Fe3O4 magnetic nanoparticles-loaded thermoresponsive poly(N-vinylcaprolactam)-g-galactosylated chitosan microparticles: investigation of physicochemical, morphological and magnetic properties

DURKUT S.

JOURNAL OF MACROMOLECULAR SCIENCE PART A-PURE AND APPLIED CHEMISTRY, cilt.60, sa.3, ss.181-191, 2023 (SCI-Expanded) identifier identifier

  • Yayın Türü: Makale / Tam Makale
  • Cilt numarası: 60 Sayı: 3
  • Basım Tarihi: 2023
  • Doi Numarası: 10.1080/10601325.2023.2185530
  • Dergi Adı: JOURNAL OF MACROMOLECULAR SCIENCE PART A-PURE AND APPLIED CHEMISTRY
  • Derginin Tarandığı İndeksler: Science Citation Index Expanded (SCI-EXPANDED), Scopus, Academic Search Premier, PASCAL, Aerospace Database, Biotechnology Research Abstracts, CAB Abstracts, Chemical Abstracts Core, Chimica, Communication Abstracts, Compendex, Metadex, Civil Engineering Abstracts
  • Sayfa Sayıları: ss.181-191
  • Anahtar Kelimeler: Thermosensitive polymer, magnetic nanoparticles, iron oxide nanoparticles, hybrid hydrogel, suspension crosslinking, biocompatibility, IRON-OXIDE NANOPARTICLES, DRUG-DELIVERY, HYDROGELS, GLUTARALDEHYDE, MICROSPHERES, HYPERTHERMIA, CARRIER
  • Ankara Üniversitesi Adresli: Evet

Özet

A novel thermoresponsive magnetic hydrogel microparticle system was obtained by magnetic nanoparticles (MNPs) combined with poly(N-vinylcaprolactam)-g-galactosylated chitosan (GC) (PNVCL-g-GC) hybrid hydrogel.
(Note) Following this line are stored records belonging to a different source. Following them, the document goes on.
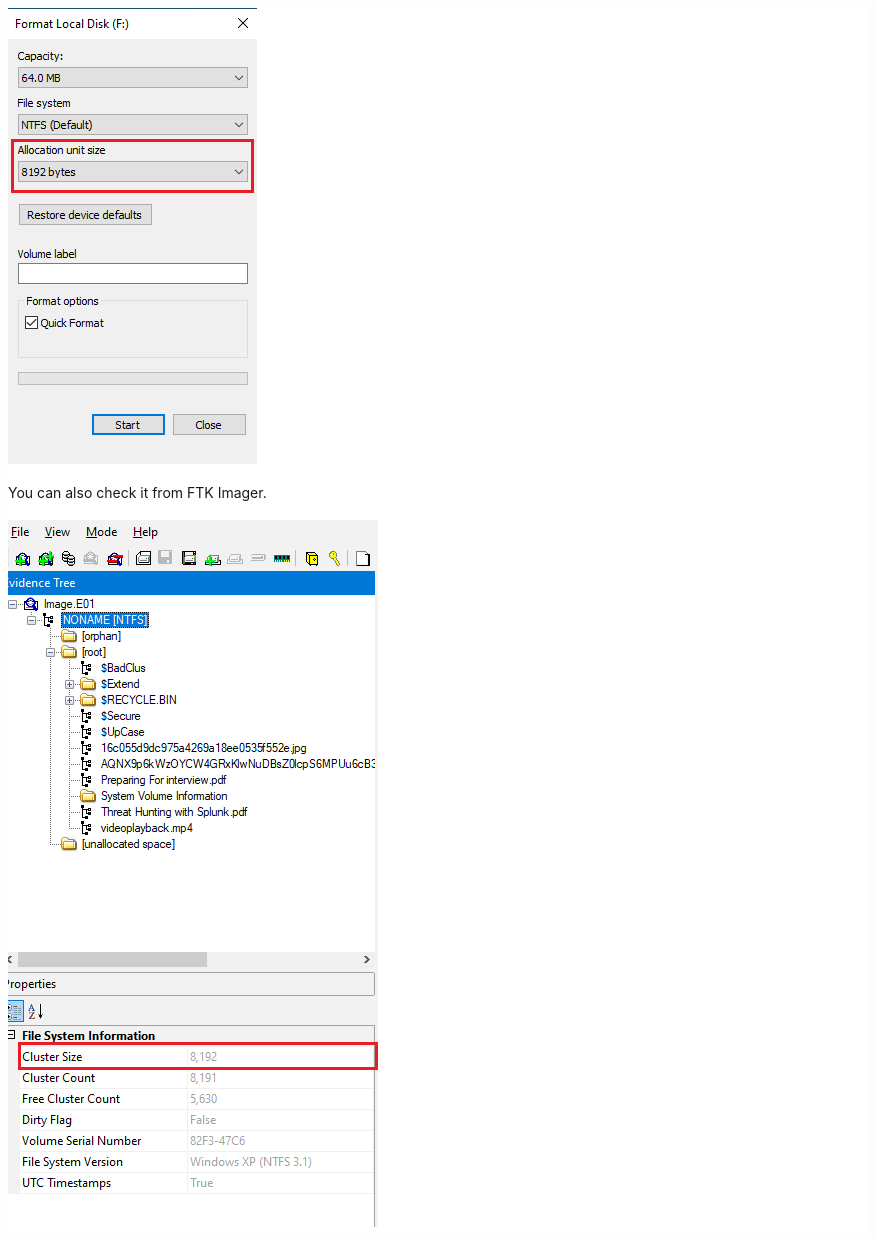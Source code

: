 ![Check Cluster 1](check_cluster1.png)

You can also check it from FTK Imager.

![Check Cluster 2](check_cluster2.png)

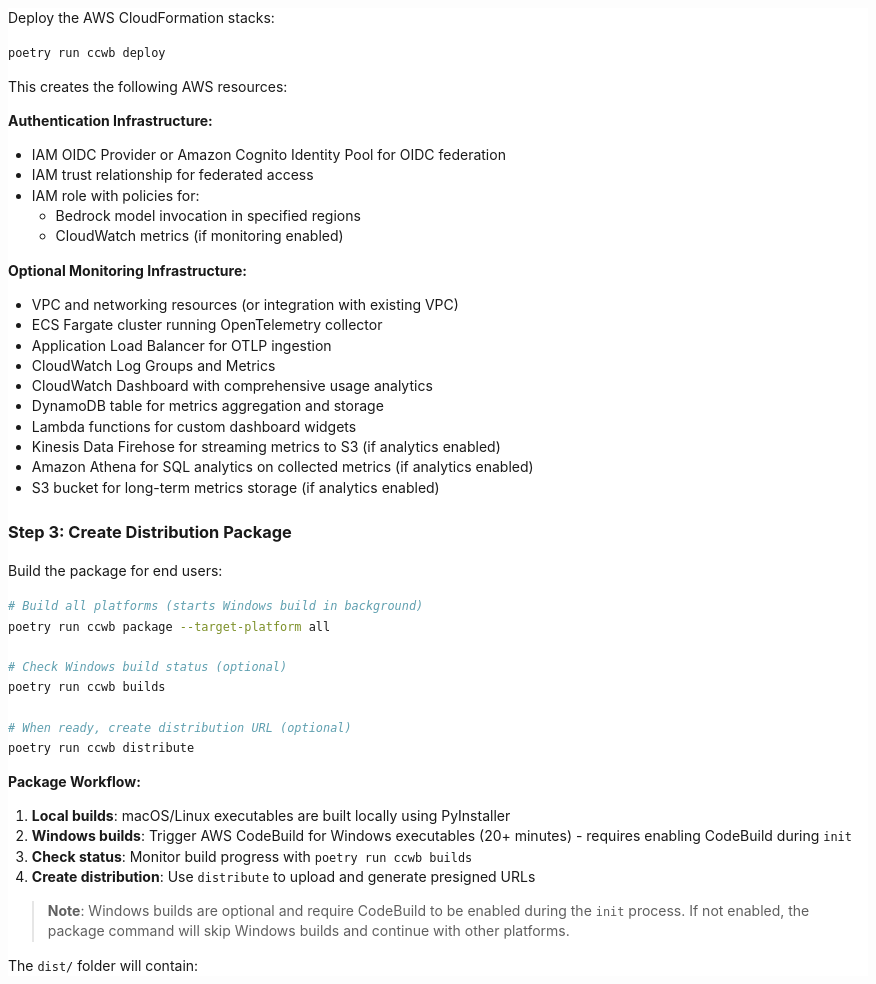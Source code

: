 Deploy the AWS CloudFormation stacks:

```bash
poetry run ccwb deploy
```

This creates the following AWS resources:

**Authentication Infrastructure:**

- IAM OIDC Provider or Amazon Cognito Identity Pool for OIDC federation
- IAM trust relationship for federated access
- IAM role with policies for:
  - Bedrock model invocation in specified regions
  - CloudWatch metrics (if monitoring enabled)

**Optional Monitoring Infrastructure:**

- VPC and networking resources (or integration with existing VPC)
- ECS Fargate cluster running OpenTelemetry collector
- Application Load Balancer for OTLP ingestion
- CloudWatch Log Groups and Metrics
- CloudWatch Dashboard with comprehensive usage analytics
- DynamoDB table for metrics aggregation and storage
- Lambda functions for custom dashboard widgets
- Kinesis Data Firehose for streaming metrics to S3 (if analytics enabled)
- Amazon Athena for SQL analytics on collected metrics (if analytics enabled)
- S3 bucket for long-term metrics storage (if analytics enabled)

### Step 3: Create Distribution Package

Build the package for end users:

```bash
# Build all platforms (starts Windows build in background)
poetry run ccwb package --target-platform all

# Check Windows build status (optional)
poetry run ccwb builds

# When ready, create distribution URL (optional)
poetry run ccwb distribute
```

**Package Workflow:**

1. **Local builds**: macOS/Linux executables are built locally using PyInstaller
2. **Windows builds**: Trigger AWS CodeBuild for Windows executables (20+ minutes) - requires enabling CodeBuild during `init`
3. **Check status**: Monitor build progress with `poetry run ccwb builds`
4. **Create distribution**: Use `distribute` to upload and generate presigned URLs

> **Note**: Windows builds are optional and require CodeBuild to be enabled during the `init` process. If not enabled, the package command will skip Windows builds and continue with other platforms.

The `dist/` folder will contain:

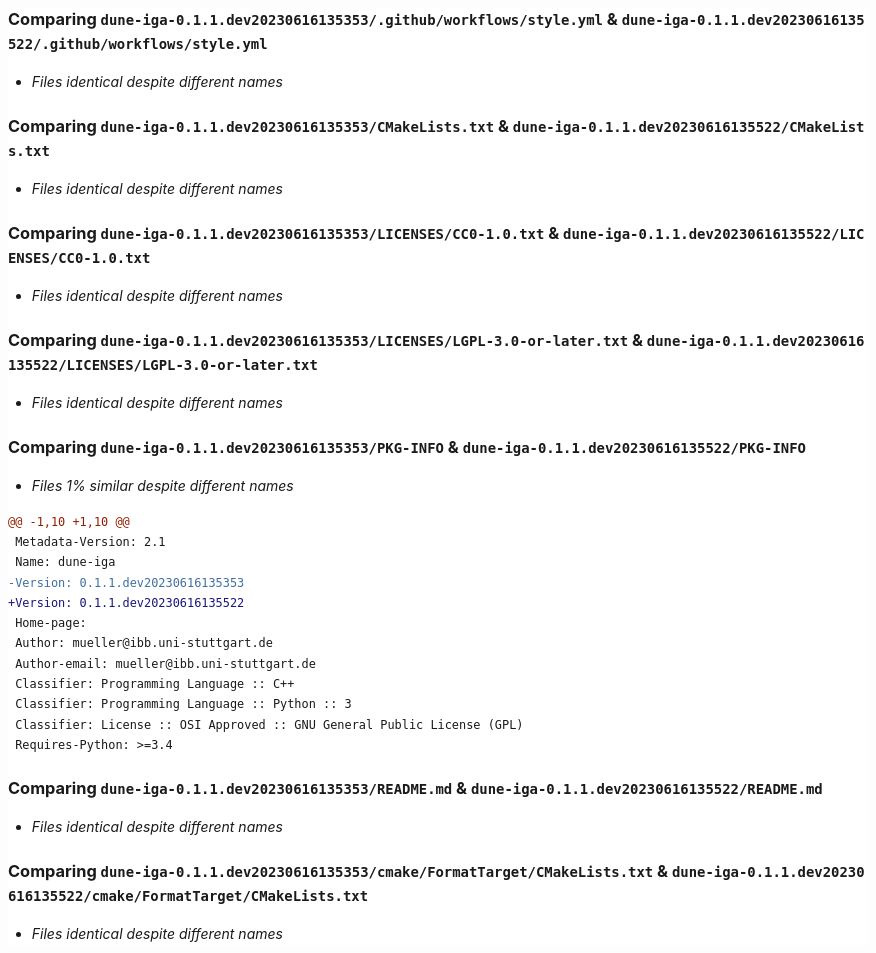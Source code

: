 ### Comparing `dune-iga-0.1.1.dev20230616135353/.github/workflows/style.yml` & `dune-iga-0.1.1.dev20230616135522/.github/workflows/style.yml`

 * *Files identical despite different names*

### Comparing `dune-iga-0.1.1.dev20230616135353/CMakeLists.txt` & `dune-iga-0.1.1.dev20230616135522/CMakeLists.txt`

 * *Files identical despite different names*

### Comparing `dune-iga-0.1.1.dev20230616135353/LICENSES/CC0-1.0.txt` & `dune-iga-0.1.1.dev20230616135522/LICENSES/CC0-1.0.txt`

 * *Files identical despite different names*

### Comparing `dune-iga-0.1.1.dev20230616135353/LICENSES/LGPL-3.0-or-later.txt` & `dune-iga-0.1.1.dev20230616135522/LICENSES/LGPL-3.0-or-later.txt`

 * *Files identical despite different names*

### Comparing `dune-iga-0.1.1.dev20230616135353/PKG-INFO` & `dune-iga-0.1.1.dev20230616135522/PKG-INFO`

 * *Files 1% similar despite different names*

```diff
@@ -1,10 +1,10 @@
 Metadata-Version: 2.1
 Name: dune-iga
-Version: 0.1.1.dev20230616135353
+Version: 0.1.1.dev20230616135522
 Home-page: 
 Author: mueller@ibb.uni-stuttgart.de
 Author-email: mueller@ibb.uni-stuttgart.de
 Classifier: Programming Language :: C++
 Classifier: Programming Language :: Python :: 3
 Classifier: License :: OSI Approved :: GNU General Public License (GPL)
 Requires-Python: >=3.4
```

### Comparing `dune-iga-0.1.1.dev20230616135353/README.md` & `dune-iga-0.1.1.dev20230616135522/README.md`

 * *Files identical despite different names*

### Comparing `dune-iga-0.1.1.dev20230616135353/cmake/FormatTarget/CMakeLists.txt` & `dune-iga-0.1.1.dev20230616135522/cmake/FormatTarget/CMakeLists.txt`

 * *Files identical despite different names*
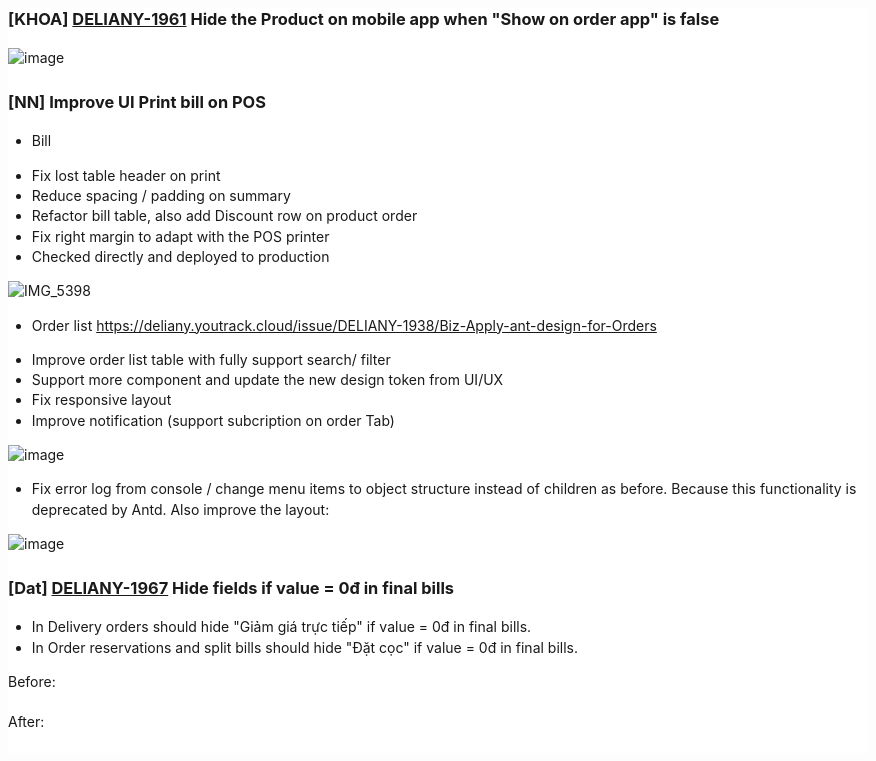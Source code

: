 ### [KHOA] [DELIANY-1961](https://deliany.youtrack.cloud/issue/DELIANY-1961/Hide-the-Product-on-mobile-app-when-Show-on-order-app-is-false) Hide the Product on mobile app when "Show on order app" is false

<img width="379" alt="image" src="https://github.com/Maffiaco/team/assets/61538368/a5e15a6e-cf79-4ebb-b1cd-6b44777b49aa">

### [NN] Improve UI Print bill on POS

- Bill

* Fix lost table header on print
* Reduce spacing / padding on summary
* Refactor bill table, also add Discount row on product order
* Fix right margin to adapt with the POS printer
* Checked directly and deployed to production

![IMG_5398](https://github.com/Maffiaco/team/assets/29590621/1867cda7-352b-4524-bc65-aa1ff4c159aa)

- Order list
  https://deliany.youtrack.cloud/issue/DELIANY-1938/Biz-Apply-ant-design-for-Orders

* Improve order list table with fully support search/ filter
* Support more component and update the new design token from UI/UX
* Fix responsive layout
* Improve notification (support subcription on order Tab)

<img width="1728" alt="image" src="https://github.com/Maffiaco/team/assets/29590621/207ab577-303c-43f7-8505-6c5f90b5ae69">

- Fix error log from console / change menu items to object structure instead of children as before. Because this functionality is deprecated by Antd. Also improve the layout:

<img width="249" alt="image" src="https://github.com/Maffiaco/team/assets/29590621/ddc9cca5-bf30-47be-837b-13479ebdb485">

### [Dat] [DELIANY-1967](https://deliany.youtrack.cloud/issue/DELIANY-1967/Improvement-Hide-fields-if-value-0d-in-final-bills) Hide fields if value = 0đ in final bills

- In Delivery orders should hide "Giảm giá trực tiếp" if value = 0đ in final bills.
- In Order reservations and split bills should hide "Đặt cọc" if value = 0đ in final bills.

Before:
<br>
<img width="450" alt="" src="https://github.com/Maffiaco/team/assets/51017791/b90ae6a3-1dfc-4395-ae01-4d9de388c749"/>
<img width="450" alt="" src="https://github.com/Maffiaco/team/assets/51017791/def89179-111d-4ed0-8abf-e9998ddac681"/>
<br>
After:
<br>
<img width="450" alt="" src="https://github.com/Maffiaco/team/assets/51017791/c3abfbc3-a540-4edb-ae33-3afe93591fbf">
<img width="450" alt="" src="https://github.com/Maffiaco/team/assets/51017791/39d50878-db99-48a6-9533-d2244fbfeaae">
Fe3O4@PNVCL-g-GC microparticles (MPs) were synthesized by the suspension crosslinking method and the Fe3O4 MNPs were successfully encapsulated in the hybrid hydrogel with good magnetism. Fe3O4@PNVCL-g-GC MPs were characterized by ATR-FTIR, LCST, SEM-EDAX, particle size, zeta potential, TGA and VSM analyses. The size distribution of the spherical Fe3O4@PNVCL-g-GC MPs at room temperature was in the range of 390-530 nm, while it was measured as similar to 220-340 nm above the LCST. The cytocompatibility and hemocompatibility of the Fe3O4@PNVCL-g-GC MPs were confirmed by in vitro ISO analyses. In conclusion, biocompatible, temperature- and magnetic-responsive small-size Fe3O4@PNVCL-g-GC MPs with enhanced mechanical stability were developed which could have the potential for a variety of biomedical applications such as controlled release systems, in situ bioactive agents carrier, and anti-cancer therapy in the future.